Mehmet Başaran’ı, Işık Ülkesine; H. Â.Yücellerin, İ. H.Tonguçların, Fakir Baykurtların, S. Eyuboğuluların, D. Akçamların, V.Günyolların yanına uğurladık.
Eğitim devriminin son çınarı da devrildi, bir çağ kapandı.
Başaran’ı dün doğduğu köyde sonsuzluğa uğurladık. yaşamına ve eylemine uygun olarak söylemek gerekirse, Başaran’ı, Işık Ülkesine; H. Â.Yücellerin, İ. H.Tonguçların, Fakir Baykurtların, S. Eyuboğuluların, D. Akçamların, V.Günyolların yanına uğurladık.

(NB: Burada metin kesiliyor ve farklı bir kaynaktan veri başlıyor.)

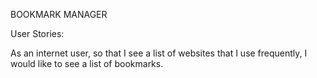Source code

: BOOKMARK MANAGER


User Stories:

As an internet user,
	so that I see a list of websites that I use frequently,
	I would like to see a list of bookmarks.
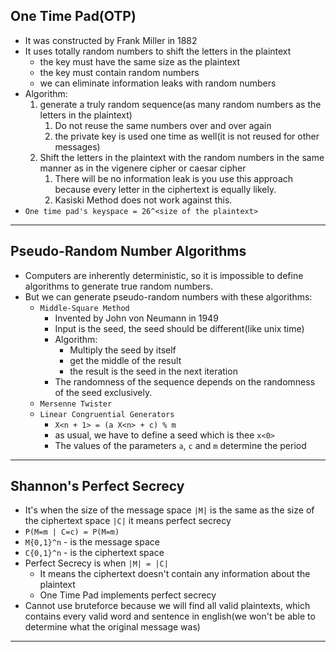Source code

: ## One Time Pad(OTP)
- It was constructed by Frank Miller in 1882
- It uses totally random numbers to shift the letters in the plaintext
  - the key must have the same size as the plaintext
  - the key must contain random numbers
  - we can eliminate information leaks with random numbers
- Algorithm:
  1. generate a truly random sequence(as many random numbers as the letters in the plaintext)
     1. Do not reuse the same numbers over and over again
     2. the private key is used one time as well(it is not reused for other messages)
  2. Shift the letters in the plaintext with the random numbers in the same manner as in the vigenere cipher or caesar cipher
     1. There will be no information leak is you use this approach because every letter in the ciphertext is equally likely.
     2. Kasiski Method does not work against this.
- `One time pad's keyspace = 26^<size of the plaintext>`
---
     
## Pseudo-Random Number Algorithms
- Computers are inherently deterministic, so it is impossible to define algorithms to generate true random numbers.
- But we can generate pseudo-random numbers with these algorithms:
  - `Middle-Square Method`
    - Invented by John von Neumann in 1949
    - Input is the seed, the seed should be different(like unix time)
    - Algorithm:
      - Multiply the seed by itself
      - get the middle of the result
      - the result is the seed in the next iteration
    - The randomness of the sequence depends on the randomness of the seed exclusively. 
  - `Mersenne Twister`
  - `Linear Congruential Generators`
    - `X<n + 1> = (a X<n> + c) % m`
    - as usual, we have to define a seed which is thee `x<0>`
    - The values of the parameters `a`, `c` and `m` determine the period
---
    
## Shannon's Perfect Secrecy
- It's when the size of the message space `|M|` is the same as the size of the ciphertext space `|C|` it means perfect secrecy
- `P(M=m | C=c) = P(M=m)`
- `M{0,1}^n` - is the message space
- `C{0,1}^n` - is the ciphertext space
- Perfect Secrecy is when `|M| = |C|` 
  - It means the ciphertext doesn't contain any information about the plaintext
  - One Time Pad implements perfect secrecy
- Cannot use bruteforce because we will find all valid plaintexts, which contains every valid word and sentence in english(we won't be able to determine what the original message was)
---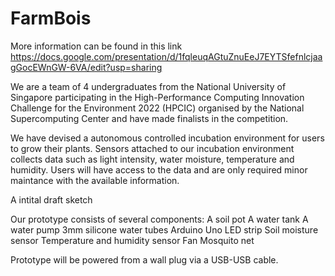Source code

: # FarmBois

More information can be found in this link https://docs.google.com/presentation/d/1fqleuqAGtuZnuEeJ7EYTSfefnlcjaagGocEWnGW-6VA/edit?usp=sharing

We are a team of 4 undergraduates from the National University of Singapore participating in the High-Performance Computing Innovation Challenge for the Environment 2022 (HPCIC) organised by the National Supercomputing Center and have made finalists in the competition.

We have devised a autonomous controlled incubation environment for users to grow their plants. Sensors attached to our incubation environment collects data such as light intensity, water moisture, temperature and humidity. Users will have access to the data and are only required minor maintance with the available information.

A intital draft sketch

Our prototype consists of several components:
A soil pot
A water tank
A water pump
3mm silicone water tubes
Arduino Uno
LED strip
Soil moisture sensor
Temperature and humidity sensor
Fan
Mosquito net

Prototype will be powered from a wall plug via a USB-USB cable.

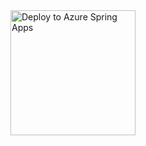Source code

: <a href="https://yonghui-apps-dev-nubesgen.azuremicroservices.io/deploy.html?url=https://github.com/fangjian0423/eureka-client" data-linktype="external">
<img src="https://user-images.githubusercontent.com/58474919/236122963-8c0857bb-3822-4485-892a-445fa33f1612.png" alt="Deploy to Azure Spring Apps" width="200px" data-linktype="relative-path">
</a>
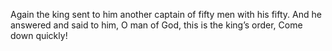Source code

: Again the king sent to him another captain of fifty men with his fifty. And he answered and said to him, O man of God, this is the king’s order, Come down quickly!

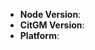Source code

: <!--
Thank you for reporting an issue.

Please fill in as much of the template below as you're able.

Node Version: output of `node -v`
Citgm Version: output of `citgm -v`
Platform: output of `uname -a` (UNIX), or version and 32 or 64-bit (Windows)

If possible, please provide code that demonstrates the problem, keeping it as
simple and free of external dependencies as you are able.
-->
* **Node Version**:
* **CitGM Version**:
* **Platform**:

<!-- Enter your issue details below this comment. -->
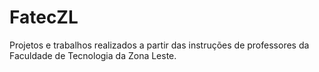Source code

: # FatecZL
Projetos e trabalhos realizados a partir das instruções de professores da Faculdade de Tecnologia da Zona Leste.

Cumhuriyet Aydınlanmasının en unutulmaz eseri, Köy Enstitüleri’nin koyun, keçi peşinden alıp yetiştirdiği Başaran, kendi kuşağının şiirde ve düzyazıda, ‘köylü devrimi yapan ilk beşlisi’ içine girmeyi başarmıştı. Fakir Baykurt, Mahmut Makal , Dursun Akçam, Talip Apaydın kuşağındandı. Yoksul bir köylü çocuğunun bu başarısı, ‘Köy Enstitüleri mucizsi’ söyleminin, içi boş bir övgü değil, gerçek bir başarı öyküsü olduğunu somutlayıp kanıtlayan en parlak örneklerinden oldu.
‘Şiiri sokağa çıkaranlar olarak’ tanınan kent soylu şairler O. Veli, M.C. Anday, O. Rifat üçlüsünün yaptığını, bu beşli,ayağında çarıklarıyla başardılar. Şiiri, romanı köye getirdiler. “Orda bir köy var uzakta, gitmesek de görmesek de o köy bizim köyümüzdür” romantik palavrasını çöpe attılar.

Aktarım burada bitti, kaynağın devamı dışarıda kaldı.